» ACTION ITEM
Exactly the lines from the beginning of the records below through the line with "- Terrain features" must be given again, without pictures.

» SOURCE MATERIAL
::::::
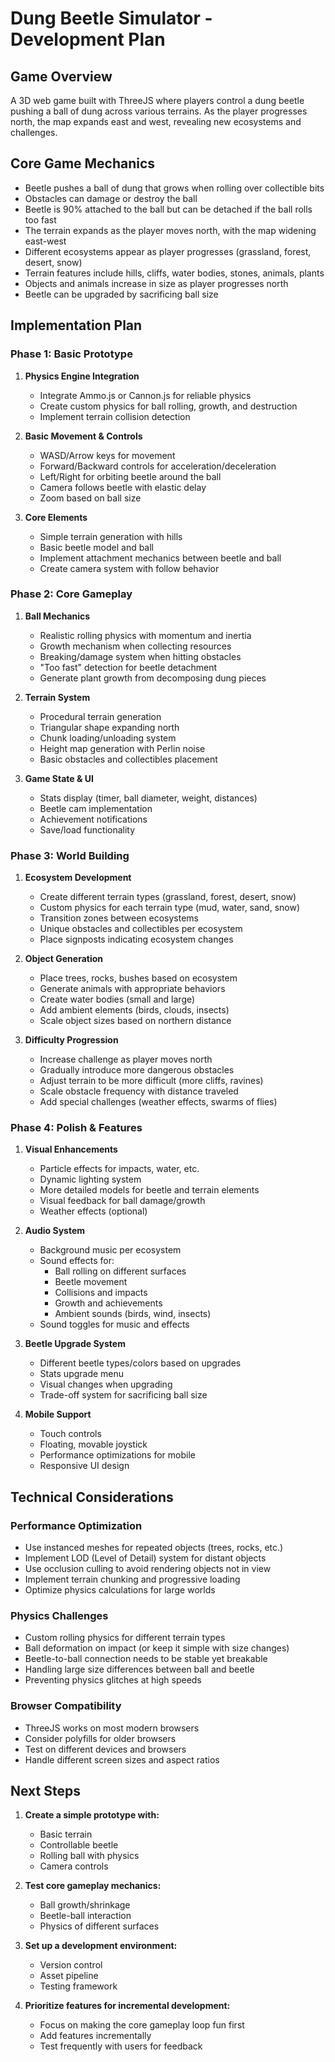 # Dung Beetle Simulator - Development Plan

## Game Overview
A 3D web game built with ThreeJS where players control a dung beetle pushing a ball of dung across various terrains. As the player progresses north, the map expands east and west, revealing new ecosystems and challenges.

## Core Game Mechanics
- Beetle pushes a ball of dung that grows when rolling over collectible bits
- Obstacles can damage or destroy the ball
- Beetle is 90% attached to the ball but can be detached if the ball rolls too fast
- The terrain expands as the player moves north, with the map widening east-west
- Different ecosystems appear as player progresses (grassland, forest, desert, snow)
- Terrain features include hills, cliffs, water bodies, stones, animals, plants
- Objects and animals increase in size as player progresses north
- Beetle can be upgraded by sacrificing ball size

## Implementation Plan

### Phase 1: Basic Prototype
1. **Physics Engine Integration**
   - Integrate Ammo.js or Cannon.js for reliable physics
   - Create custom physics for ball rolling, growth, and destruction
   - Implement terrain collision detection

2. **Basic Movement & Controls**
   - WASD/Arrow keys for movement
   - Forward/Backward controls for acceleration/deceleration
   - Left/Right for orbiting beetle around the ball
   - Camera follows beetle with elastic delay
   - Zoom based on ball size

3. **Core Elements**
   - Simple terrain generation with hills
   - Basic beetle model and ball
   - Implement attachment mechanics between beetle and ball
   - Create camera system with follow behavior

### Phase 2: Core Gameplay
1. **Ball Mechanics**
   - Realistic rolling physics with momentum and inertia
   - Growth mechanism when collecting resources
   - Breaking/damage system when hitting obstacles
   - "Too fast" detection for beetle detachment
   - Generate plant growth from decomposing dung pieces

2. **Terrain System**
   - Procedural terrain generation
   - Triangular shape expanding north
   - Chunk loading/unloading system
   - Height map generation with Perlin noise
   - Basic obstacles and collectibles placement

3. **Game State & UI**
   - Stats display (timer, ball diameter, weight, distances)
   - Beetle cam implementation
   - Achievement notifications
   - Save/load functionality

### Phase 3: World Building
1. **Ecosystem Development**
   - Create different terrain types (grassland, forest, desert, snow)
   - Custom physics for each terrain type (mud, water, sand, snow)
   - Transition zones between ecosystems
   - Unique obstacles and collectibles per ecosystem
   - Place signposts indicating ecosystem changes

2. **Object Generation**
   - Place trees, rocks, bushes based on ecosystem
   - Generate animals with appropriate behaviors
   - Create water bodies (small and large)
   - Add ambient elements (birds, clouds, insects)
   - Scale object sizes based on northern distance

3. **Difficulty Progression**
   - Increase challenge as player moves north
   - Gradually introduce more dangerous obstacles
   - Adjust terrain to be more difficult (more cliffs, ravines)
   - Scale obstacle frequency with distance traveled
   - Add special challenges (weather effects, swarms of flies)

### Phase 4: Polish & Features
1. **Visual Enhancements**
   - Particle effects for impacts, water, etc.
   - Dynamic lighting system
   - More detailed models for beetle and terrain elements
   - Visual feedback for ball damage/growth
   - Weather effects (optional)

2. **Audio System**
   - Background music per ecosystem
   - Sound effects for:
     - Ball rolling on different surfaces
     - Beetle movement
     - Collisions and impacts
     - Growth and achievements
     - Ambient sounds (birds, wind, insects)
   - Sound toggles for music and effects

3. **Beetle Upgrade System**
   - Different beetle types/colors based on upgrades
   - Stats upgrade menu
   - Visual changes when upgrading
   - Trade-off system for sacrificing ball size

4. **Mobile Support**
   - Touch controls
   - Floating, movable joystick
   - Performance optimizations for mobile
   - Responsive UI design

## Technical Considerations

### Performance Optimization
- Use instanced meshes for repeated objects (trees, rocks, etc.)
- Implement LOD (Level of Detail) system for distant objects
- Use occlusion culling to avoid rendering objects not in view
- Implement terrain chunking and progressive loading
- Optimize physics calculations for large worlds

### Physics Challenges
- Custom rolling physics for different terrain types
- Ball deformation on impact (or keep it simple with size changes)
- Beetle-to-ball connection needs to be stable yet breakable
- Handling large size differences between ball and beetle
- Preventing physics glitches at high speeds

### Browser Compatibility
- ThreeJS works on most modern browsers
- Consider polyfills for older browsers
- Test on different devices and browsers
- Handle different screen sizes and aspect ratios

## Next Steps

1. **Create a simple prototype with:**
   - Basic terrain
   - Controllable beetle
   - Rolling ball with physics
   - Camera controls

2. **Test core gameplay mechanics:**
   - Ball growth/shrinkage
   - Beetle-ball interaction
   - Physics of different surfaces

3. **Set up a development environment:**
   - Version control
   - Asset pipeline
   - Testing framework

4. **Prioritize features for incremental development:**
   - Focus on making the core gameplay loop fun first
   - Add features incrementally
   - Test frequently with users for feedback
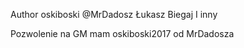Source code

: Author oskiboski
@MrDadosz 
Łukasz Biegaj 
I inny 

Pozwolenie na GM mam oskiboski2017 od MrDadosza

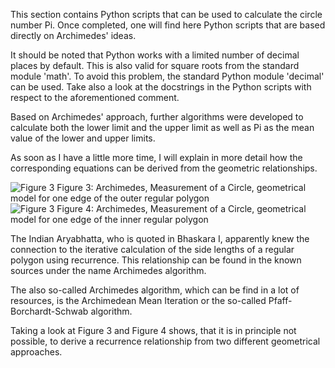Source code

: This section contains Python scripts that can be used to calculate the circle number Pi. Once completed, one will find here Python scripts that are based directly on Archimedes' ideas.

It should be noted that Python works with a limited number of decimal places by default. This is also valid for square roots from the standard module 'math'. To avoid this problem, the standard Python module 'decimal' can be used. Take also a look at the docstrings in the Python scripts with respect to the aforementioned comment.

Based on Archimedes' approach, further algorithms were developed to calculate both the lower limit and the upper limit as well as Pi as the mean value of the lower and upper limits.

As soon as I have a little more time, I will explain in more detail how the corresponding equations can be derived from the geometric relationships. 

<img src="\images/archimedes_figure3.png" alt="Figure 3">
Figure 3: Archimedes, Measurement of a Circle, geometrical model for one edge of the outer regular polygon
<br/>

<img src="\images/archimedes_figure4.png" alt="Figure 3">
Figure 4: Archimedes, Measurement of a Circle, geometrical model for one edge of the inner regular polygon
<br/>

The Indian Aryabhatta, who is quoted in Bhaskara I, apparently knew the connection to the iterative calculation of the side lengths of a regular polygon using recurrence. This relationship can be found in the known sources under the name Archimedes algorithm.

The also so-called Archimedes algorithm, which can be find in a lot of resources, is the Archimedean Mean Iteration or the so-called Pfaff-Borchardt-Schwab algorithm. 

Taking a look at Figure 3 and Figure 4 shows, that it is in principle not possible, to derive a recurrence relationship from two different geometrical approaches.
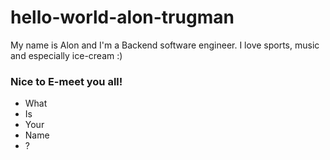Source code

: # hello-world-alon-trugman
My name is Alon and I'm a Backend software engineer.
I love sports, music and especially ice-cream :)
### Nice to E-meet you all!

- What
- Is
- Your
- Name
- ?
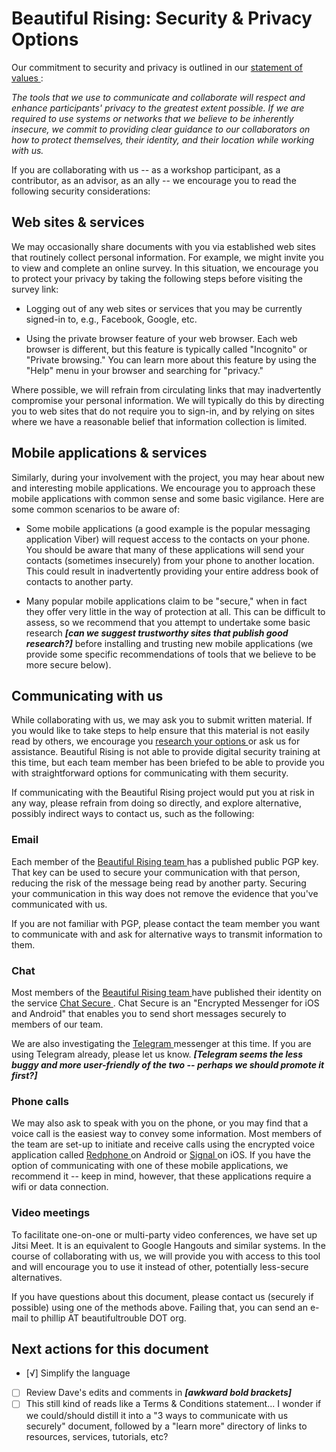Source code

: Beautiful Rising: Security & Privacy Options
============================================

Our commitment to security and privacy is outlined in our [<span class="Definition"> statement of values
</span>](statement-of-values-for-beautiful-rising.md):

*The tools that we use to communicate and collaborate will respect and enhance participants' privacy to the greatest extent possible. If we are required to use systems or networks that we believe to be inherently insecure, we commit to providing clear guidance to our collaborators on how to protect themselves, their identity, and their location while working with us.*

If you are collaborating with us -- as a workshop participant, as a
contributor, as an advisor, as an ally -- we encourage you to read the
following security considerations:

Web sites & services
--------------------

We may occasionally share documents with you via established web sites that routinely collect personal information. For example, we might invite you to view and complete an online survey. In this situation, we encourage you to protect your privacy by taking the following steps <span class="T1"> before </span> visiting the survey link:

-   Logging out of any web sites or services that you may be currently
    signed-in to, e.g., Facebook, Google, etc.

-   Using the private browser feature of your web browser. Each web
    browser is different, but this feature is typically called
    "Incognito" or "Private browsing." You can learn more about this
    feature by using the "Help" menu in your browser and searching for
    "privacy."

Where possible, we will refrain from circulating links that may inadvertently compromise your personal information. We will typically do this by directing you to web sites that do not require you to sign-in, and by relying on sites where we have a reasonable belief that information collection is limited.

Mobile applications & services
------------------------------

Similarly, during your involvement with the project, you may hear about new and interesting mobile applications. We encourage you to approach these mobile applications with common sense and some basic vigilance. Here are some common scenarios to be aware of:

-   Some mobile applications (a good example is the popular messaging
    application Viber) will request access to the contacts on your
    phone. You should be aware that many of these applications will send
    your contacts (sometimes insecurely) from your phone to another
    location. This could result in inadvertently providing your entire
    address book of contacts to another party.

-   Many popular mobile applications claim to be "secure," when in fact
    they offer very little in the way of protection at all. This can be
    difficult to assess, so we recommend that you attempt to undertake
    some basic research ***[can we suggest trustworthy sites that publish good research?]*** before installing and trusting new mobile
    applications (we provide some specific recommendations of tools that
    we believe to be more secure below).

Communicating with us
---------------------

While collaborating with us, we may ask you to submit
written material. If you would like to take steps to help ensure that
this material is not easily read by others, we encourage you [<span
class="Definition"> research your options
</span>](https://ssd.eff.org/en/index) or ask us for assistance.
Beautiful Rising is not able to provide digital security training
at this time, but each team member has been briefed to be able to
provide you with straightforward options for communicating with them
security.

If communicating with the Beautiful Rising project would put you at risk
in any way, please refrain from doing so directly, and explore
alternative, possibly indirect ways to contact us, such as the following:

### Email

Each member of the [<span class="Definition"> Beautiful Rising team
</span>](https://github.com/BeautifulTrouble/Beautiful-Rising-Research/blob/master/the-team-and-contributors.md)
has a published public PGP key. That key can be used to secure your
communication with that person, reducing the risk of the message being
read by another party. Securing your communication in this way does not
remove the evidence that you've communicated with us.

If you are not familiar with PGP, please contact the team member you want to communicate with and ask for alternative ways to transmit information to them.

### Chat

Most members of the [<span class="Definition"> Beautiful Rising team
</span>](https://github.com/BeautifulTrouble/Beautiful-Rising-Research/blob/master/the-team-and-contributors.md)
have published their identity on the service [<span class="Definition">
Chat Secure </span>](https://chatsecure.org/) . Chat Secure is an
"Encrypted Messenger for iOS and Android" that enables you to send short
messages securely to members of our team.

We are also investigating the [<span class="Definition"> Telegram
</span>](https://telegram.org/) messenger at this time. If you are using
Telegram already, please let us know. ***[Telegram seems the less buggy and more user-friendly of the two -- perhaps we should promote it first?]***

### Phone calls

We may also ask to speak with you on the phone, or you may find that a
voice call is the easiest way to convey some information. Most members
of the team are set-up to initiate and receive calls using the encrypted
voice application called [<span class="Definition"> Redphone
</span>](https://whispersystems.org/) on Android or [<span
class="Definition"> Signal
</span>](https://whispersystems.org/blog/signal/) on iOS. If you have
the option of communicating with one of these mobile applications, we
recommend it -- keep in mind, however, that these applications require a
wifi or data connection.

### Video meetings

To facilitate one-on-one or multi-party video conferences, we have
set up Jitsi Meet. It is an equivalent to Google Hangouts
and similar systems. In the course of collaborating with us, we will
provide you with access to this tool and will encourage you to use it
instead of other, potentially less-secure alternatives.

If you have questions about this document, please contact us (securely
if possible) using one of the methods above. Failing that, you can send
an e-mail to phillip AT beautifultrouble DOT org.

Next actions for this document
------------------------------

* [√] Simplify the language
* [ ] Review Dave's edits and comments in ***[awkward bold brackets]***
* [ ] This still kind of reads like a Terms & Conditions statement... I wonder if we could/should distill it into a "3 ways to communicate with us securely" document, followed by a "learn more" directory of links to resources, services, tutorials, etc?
::::::
» EXERCISE RESULT
 # Dung Beetle Simulator - Development Plan

## Game Overview
A 3D web game built with ThreeJS where players control a dung beetle pushing a ball of dung across various terrains. As the player progresses north, the map expands east and west, revealing new ecosystems and challenges.

## Core Game Mechanics
- Beetle pushes a ball of dung that grows when rolling over collectible bits
- Obstacles can damage or destroy the ball
- Beetle is 90% attached to the ball but can be detached if the ball rolls too fast
- The terrain expands as the player moves north, with the map widening east-west
- Different ecosystems appear as player progresses (grassland, forest, desert, snow)
- Terrain features include hills, cliffs, water bodies, stones, animals, plants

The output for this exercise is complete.